How to complete this task:
Your task is to print the listing exactly as it stands.
********************
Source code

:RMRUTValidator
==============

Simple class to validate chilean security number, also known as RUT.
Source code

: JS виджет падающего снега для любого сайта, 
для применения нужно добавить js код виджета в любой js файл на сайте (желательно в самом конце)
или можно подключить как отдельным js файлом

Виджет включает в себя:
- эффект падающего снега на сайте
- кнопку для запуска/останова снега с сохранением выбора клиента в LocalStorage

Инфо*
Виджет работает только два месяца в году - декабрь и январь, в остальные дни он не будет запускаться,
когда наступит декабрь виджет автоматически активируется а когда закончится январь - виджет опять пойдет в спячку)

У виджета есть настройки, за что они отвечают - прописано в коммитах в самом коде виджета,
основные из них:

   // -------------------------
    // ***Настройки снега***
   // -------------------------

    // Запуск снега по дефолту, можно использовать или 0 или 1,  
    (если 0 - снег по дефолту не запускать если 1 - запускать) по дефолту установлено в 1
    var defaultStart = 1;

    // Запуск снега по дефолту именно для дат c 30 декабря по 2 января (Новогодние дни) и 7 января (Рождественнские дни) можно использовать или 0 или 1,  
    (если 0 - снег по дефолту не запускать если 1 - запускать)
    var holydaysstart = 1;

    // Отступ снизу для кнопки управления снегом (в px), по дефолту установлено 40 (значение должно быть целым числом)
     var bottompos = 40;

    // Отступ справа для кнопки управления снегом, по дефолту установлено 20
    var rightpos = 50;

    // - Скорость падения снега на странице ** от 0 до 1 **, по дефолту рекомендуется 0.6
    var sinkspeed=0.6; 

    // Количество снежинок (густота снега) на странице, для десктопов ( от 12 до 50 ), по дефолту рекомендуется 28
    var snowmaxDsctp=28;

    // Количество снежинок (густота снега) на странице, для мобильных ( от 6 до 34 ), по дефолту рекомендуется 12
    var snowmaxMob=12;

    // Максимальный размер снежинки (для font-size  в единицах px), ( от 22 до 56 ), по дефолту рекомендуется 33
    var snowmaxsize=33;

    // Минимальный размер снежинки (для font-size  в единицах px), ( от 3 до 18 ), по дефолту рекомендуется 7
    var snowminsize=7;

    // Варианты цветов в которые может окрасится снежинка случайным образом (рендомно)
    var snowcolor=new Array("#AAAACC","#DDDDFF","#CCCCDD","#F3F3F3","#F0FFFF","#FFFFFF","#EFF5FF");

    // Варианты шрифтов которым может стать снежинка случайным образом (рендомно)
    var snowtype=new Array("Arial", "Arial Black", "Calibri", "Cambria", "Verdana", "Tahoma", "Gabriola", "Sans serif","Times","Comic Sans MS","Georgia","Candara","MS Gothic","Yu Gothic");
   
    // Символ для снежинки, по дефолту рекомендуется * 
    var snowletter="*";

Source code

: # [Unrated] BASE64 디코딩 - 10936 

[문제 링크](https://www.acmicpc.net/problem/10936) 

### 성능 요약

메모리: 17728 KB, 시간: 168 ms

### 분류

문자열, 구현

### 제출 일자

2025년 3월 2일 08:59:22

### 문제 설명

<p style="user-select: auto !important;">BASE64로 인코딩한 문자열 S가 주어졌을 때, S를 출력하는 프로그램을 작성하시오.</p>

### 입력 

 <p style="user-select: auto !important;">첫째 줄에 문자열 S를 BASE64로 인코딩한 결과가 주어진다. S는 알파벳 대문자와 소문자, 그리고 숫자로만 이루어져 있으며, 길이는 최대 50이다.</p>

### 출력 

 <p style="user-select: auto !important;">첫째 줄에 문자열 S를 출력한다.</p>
********************
Expected answer:
Source code

:RMRUTValidator
==============

Simple class to validate chilean security number, also known as RUT.
Source code

: JS виджет падающего снега для любого сайта, 
для применения нужно добавить js код виджета в любой js файл на сайте (желательно в самом конце)
или можно подключить как отдельным js файлом

Виджет включает в себя:
- эффект падающего снега на сайте
- кнопку для запуска/останова снега с сохранением выбора клиента в LocalStorage

Инфо*
Виджет работает только два месяца в году - декабрь и январь, в остальные дни он не будет запускаться,
когда наступит декабрь виджет автоматически активируется а когда закончится январь - виджет опять пойдет в спячку)

У виджета есть настройки, за что они отвечают - прописано в коммитах в самом коде виджета,
основные из них:

   // -------------------------
    // ***Настройки снега***
   // -------------------------

    // Запуск снега по дефолту, можно использовать или 0 или 1,  
    (если 0 - снег по дефолту не запускать если 1 - запускать) по дефолту установлено в 1
    var defaultStart = 1;

    // Запуск снега по дефолту именно для дат c 30 декабря по 2 января (Новогодние дни) и 7 января (Рождественнские дни) можно использовать или 0 или 1,  
    (если 0 - снег по дефолту не запускать если 1 - запускать)
    var holydaysstart = 1;

    // Отступ снизу для кнопки управления снегом (в px), по дефолту установлено 40 (значение должно быть целым числом)
     var bottompos = 40;

    // Отступ справа для кнопки управления снегом, по дефолту установлено 20
    var rightpos = 50;

    // - Скорость падения снега на странице ** от 0 до 1 **, по дефолту рекомендуется 0.6
    var sinkspeed=0.6; 

    // Количество снежинок (густота снега) на странице, для десктопов ( от 12 до 50 ), по дефолту рекомендуется 28
    var snowmaxDsctp=28;

    // Количество снежинок (густота снега) на странице, для мобильных ( от 6 до 34 ), по дефолту рекомендуется 12
    var snowmaxMob=12;

    // Максимальный размер снежинки (для font-size  в единицах px), ( от 22 до 56 ), по дефолту рекомендуется 33
    var snowmaxsize=33;

    // Минимальный размер снежинки (для font-size  в единицах px), ( от 3 до 18 ), по дефолту рекомендуется 7
    var snowminsize=7;

    // Варианты цветов в которые может окрасится снежинка случайным образом (рендомно)
    var snowcolor=new Array("#AAAACC","#DDDDFF","#CCCCDD","#F3F3F3","#F0FFFF","#FFFFFF","#EFF5FF");

    // Варианты шрифтов которым может стать снежинка случайным образом (рендомно)
    var snowtype=new Array("Arial", "Arial Black", "Calibri", "Cambria", "Verdana", "Tahoma", "Gabriola", "Sans serif","Times","Comic Sans MS","Georgia","Candara","MS Gothic","Yu Gothic");
   
    // Символ для снежинки, по дефолту рекомендуется * 
    var snowletter="*";

Source code

: # [Unrated] BASE64 디코딩 - 10936 

[문제 링크](https://www.acmicpc.net/problem/10936) 

### 성능 요약

메모리: 17728 KB, 시간: 168 ms

### 분류

문자열, 구현

### 제출 일자

2025년 3월 2일 08:59:22

### 문제 설명

<p style="user-select: auto !important;">BASE64로 인코딩한 문자열 S가 주어졌을 때, S를 출력하는 프로그램을 작성하시오.</p>

### 입력 

 <p style="user-select: auto !important;">첫째 줄에 문자열 S를 BASE64로 인코딩한 결과가 주어진다. S는 알파벳 대문자와 소문자, 그리고 숫자로만 이루어져 있으며, 길이는 최대 50이다.</p>

### 출력 

 <p style="user-select: auto !important;">첫째 줄에 문자열 S를 출력한다.</p>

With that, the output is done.